The Heston Blumenthals of literature

Tonight I’ll be watching the new series of Great British Menu, which is perhaps unusual for someone who’s not overly interested in cooking per se. If you’re unfamiliar with the programme, it sees leading British professional chefs competing to have their dishes selected for a unique banquet (last year’s was a celebration of the London Olympics; this year’s is to mark thirty years of Comic Relief). Each week, three chefs from a particular region have their menus (one course per day) tasted and scored by another chef acting as mentor. The lowest-scoring chef is eliminated on Thursday; on the Friday episode, the entire menus of the two remaining chefs are judged blindly by a panel of food critics.

I got into watching Great British Menu last year, when I realised that it was treating cookery as a form of art – and therefore was a kind of art competition. Now, this programme goes out five nights a week on prime-time BBC Two, goes into the minutiae of cooking, and sees professional critics judging their subject at a high level in a way that’s meaningful to an interested general viewer. Imagine a TV programme doing something like this for just about any other creative art. Film programmes in the UK are nowhere near, and book programmes are even further behind.

I can see where Great British Menu is coming from, because I can understand that push for excellence in books. Actually, when I look at the other food programmes I like most, I can see parallels with what I like in books. A few years ago, I started watching River Cottage, and went on to read a book of Hugh Fearnley-Whittingstall’s food writing. I came away with a clear sense that he cared about what he was doing, had a broad interest in his subject but always with a focus on quality – and I found his style of writing and presenting very engaging. This (analogously) is a lot of what I look for in the books I read.
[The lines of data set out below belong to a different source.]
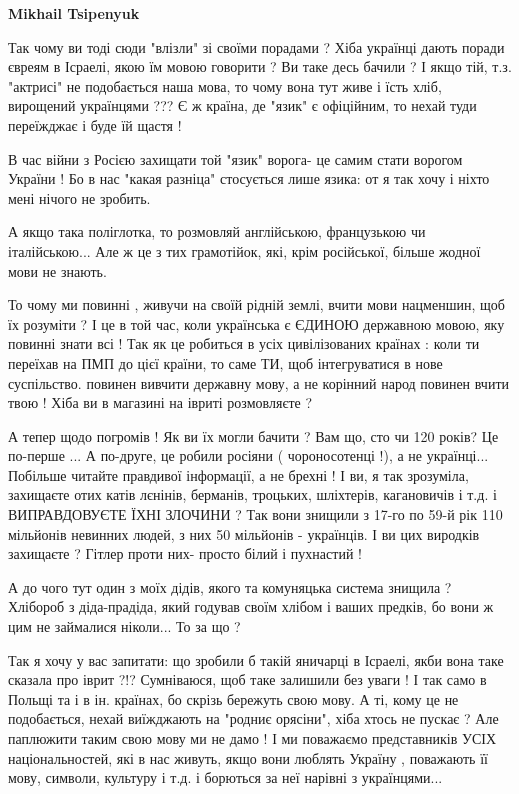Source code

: \begin{itemize}
\begin{itemize}
\begin{itemize}
 
\textbf{Mikhail Tsipenyuk} 

Так чому ви тоді сюди "влізли" зі своїми порадами ?  Хіба українці дають поради
євреям в Ісраелі, якою їм мовою говорити ? Ви таке десь бачили ? І якщо тій,
т.з. "актрисі" не подобається наша мова, то чому вона тут живе і їсть хліб,
вирощений українцями ??? Є ж країна, де "язик" є офіційним, то нехай туди
переїжджає і буде їй щастя ! 

В час війни з Росією захищати той "язик" ворога- це самим стати ворогом України
! Бо в нас "какая разніца" стосується лише язика: от я так хочу і ніхто мені
нічого не зробить. 

А якщо така поліглотка, то розмовляй англійською, французькою чи італійською...
Але ж це з тих грамотійок, які, крім російської, більше жодної мови не знають.

То чому ми повинні , живучи на своїй рідній землі, вчити мови нацменшин, щоб їх
розуміти ? І це в той час, коли українська є ЄДИНОЮ державною мовою, яку
повинні знати всі ! Так як це робиться в усіх цивілізованих країнах : коли ти
переїхав на ПМП до цієї країни, то саме ТИ, щоб інтегруватися в нове
суспільство. повинен вивчити державну мову, а не корінний народ повинен вчити
твою ! Хіба ви в магазині на івриті розмовляєте ? 

А тепер щодо погромів ! Як ви їх могли бачити ? Вам що, сто чи 120 років? Це
по-перше ... А по-друге, це робили росіяни ( чороносотенці !), а не українці...
Побільше читайте правдивої інформації, а не брехні ! І ви, я так зрозуміла,
захищаєте отих катів лєнінів, берманів, троцьких, шліхтерів, кагановичів і т.д.
і ВИПРАВДОВУЄТЕ ЇХНІ ЗЛОЧИНИ ? Так вони знищили з 17-го по 59-й рік 110
мільйонів невинних людей, з них 50 мільйонів - українців. І ви цих виродків
захищаєте ? Гітлер проти них- просто білий і пухнастий ! 

А до чого тут один з моїх дідів, якого та комуняцька система знищила ? Хлібороб
з діда-прадіда, який годував своїм хлібом і ваших предків, бо вони ж цим не
займалися ніколи... То за що ? 

Так я хочу у вас запитати: що зробили б такій яничарці в Ісраелі, якби вона
таке сказала про іврит ?!? Сумніваюся, щоб таке залишили без уваги ! І так само
в Польщі та і в ін. країнах, бо скрізь бережуть свою мову. А ті, кому це не
подобається, нехай виїжджають на "родниє орясіни", хіба хтось не пускає ? Але
паплюжити таким свою мову ми не дамо ! І ми поважаємо представників УСІХ
національностей, які в нас живуть, якщо вони люблять Україну , поважають її
мову, символи, культуру і т.д.  і борються за неї нарівні з українцями... 


\end{itemize}
\end{itemize}
\end{itemize}
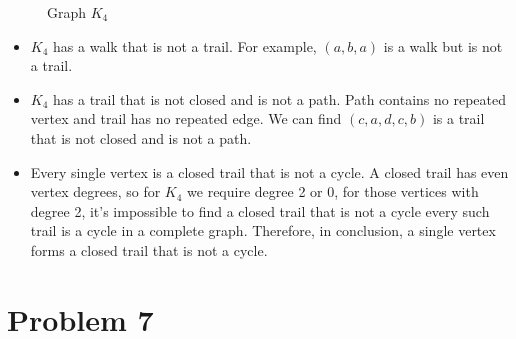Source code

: \documentclass{article}
\begin{document}
\begin{figure}[H]
\centering
{}
\caption{Graph $K_4$}
\end{figure}
\begin{itemize}
\item \(K_4\) has a walk that is not a trail. For example, \((a,b,a)\) is a walk but is not a trail. 
\item \(K_4\) has a trail that is not closed and is not a path. Path contains no repeated vertex and trail has no repeated edge. We can find \((c,a,d,c,b)\) is a trail that is not closed and is not a path.
\item Every single vertex is a closed trail that is not a cycle. A closed trail has even vertex degrees, so for \(K_4\) we require degree 2 or 0, for those vertices with degree 2, it's impossible to find a closed trail that is not a cycle every such trail is a cycle in a complete graph. Therefore, in conclusion, a single vertex forms a closed trail that is not a cycle. 


\end{itemize}


\section*{Problem 7}
\end{document}
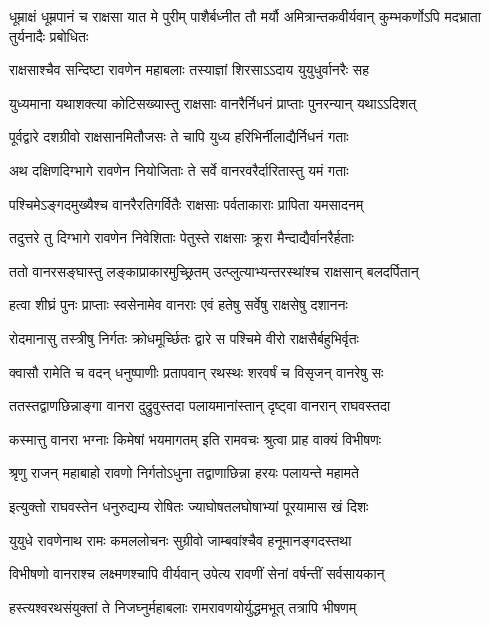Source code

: \threelineshloka
{धूम्राक्षं धूम्रपानं च राक्षसा यात मे पुरीम्}
{पाशैर्बध्नीत तौ मर्यौ अमित्रान्तकवीर्यवान्}
{कुम्भकर्णोऽपि मदभ्राता तुर्यनादैः प्रबोधितः} %

\twolineshloka
{राक्षसाश्चैव सन्दिष्टा रावणेन महाबलाः}
{तस्याज्ञां शिरसाऽऽदाय युयुधुर्वानरैः सह} %

\twolineshloka
{युध्यमाना यथाशक्त्या कोटिसख्यास्तु राक्षसाः}
{वानरैर्निधनं प्राप्ताः पुनरन्यान् यथाऽऽदिशत्} %

\twolineshloka
{पूर्वद्वारे दशग्रीवो राक्षसानमितौजसः}
{ते चापि युध्य हरिभिर्नीलाद्यैर्निधनं गताः} %

\twolineshloka
{अथ दक्षिणदिग्भागे रावणेन नियोजिताः}
{ते सर्वे वानरवरैर्दारितास्तु यमं गताः} %

\twolineshloka
{पश्चिमेऽङ्गदमुख्यैश्च वानरैरतिगर्वितैः}
{राक्षसाः पर्वताकाराः प्रापिता यमसादनम्} %

\twolineshloka
{तदुत्तरे तु दिग्भागे रावणेन निवेशिताः}
{पेतुस्ते राक्षसाः क्रूरा मैन्दाद्यैर्वानरैर्हताः} %

\twolineshloka
{ततो वानरसङ्घास्तु लङ्काप्राकारमुच्छ्रितम्}
{उत्प्लुत्याभ्यन्तरस्थांश्च राक्षसान् बलदर्पितान्} %

\twolineshloka
{हत्वा शीघ्रं पुनः प्राप्ताः स्वसेनामेव वानराः}
{एवं हतेषु सर्वेषु राक्षसेषु दशाननः} %

\twolineshloka
{रोदमानासु तस्त्रीषु निर्गतः क्रोधमूर्च्छितः}
{द्वारे स पश्चिमे वीरो राक्षसैर्बहुभिर्वृतः} %

\twolineshloka
{क्वासौ रामेति च वदन् धनुष्पाणीः प्रतापवान्}
{रथस्थः शरवर्षं च विसृजन् वानरेषु सः} %

\twolineshloka
{ततस्तद्वाणछिन्नाङ्गा वानरा दुद्रुवुस्तदा}
{पलायमानांस्तान् दृष्ट्वा वानरान् राघवस्तदा} %

\twolineshloka
{कस्मात्तु वानरा भग्नाः किमेषां भयमागतम्}
{इति रामवचः श्रुत्वा प्राह वाक्यं विभीषणः} %

\twolineshloka
{श्रृणु राजन् महाबाहो रावणो निर्गतोऽधुना}
{तद्वाणाछिन्ना हरयः पलायन्ते महामते} %

\twolineshloka
{इत्युक्तो राघवस्तेन धनुरुद्यम्य रोषितः}
{ज्याघोषतलघोषाभ्यां पूरयामास खं दिशः} %

\twolineshloka
{युयुधे रावणेनाथ रामः कमललोचनः}
{सुग्रीवो जाम्बवांश्चैव हनूमानङ्गदस्तथा} %

\twolineshloka
{विभीषणो वानराश्च लक्ष्मणश्चापि वीर्यवान्}
{उपेत्य रावणीं सेनां वर्षन्तीं सर्वसायकान्} %

\twolineshloka
{हस्त्यश्वरथसंयुक्तां ते निजघ्नुर्महाबलाः}
{रामरावणयोर्युद्धमभूत् तत्रापि भीषणम्} %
But if there’s one figure from food television who most sums up what I like in books, it’s Heston Blumenthal. I find the enthusiasm he shows in his TV programmes infectious; but, above all, I love his capacity to have an idea and just go with it, however outlandish it might seem to the viewer – to say, ‘why not?’ before others have even said, ‘why?. I see this kind of attitude in the works of writers like Helen Oyeyemi and Nick Harkaway; in books like The Quiddity of Will Self, or Nod, or the one I’m reading now, Communion Town. I love to come across the unusual and distinctive in books – and, when those books are reaching for and achieving excellence, I could scarcely be a happier reader.

About these ads

3 thoughts on “The Heston Blumenthals of literature

  1. Did you see Stella Duffy’s BBC programme about writing for Mills & Boon? I thought it was good, but could have done with at least one or two more episodes. It ended at what seemed to be an early stage in the project, with much of the difficult work still left to do.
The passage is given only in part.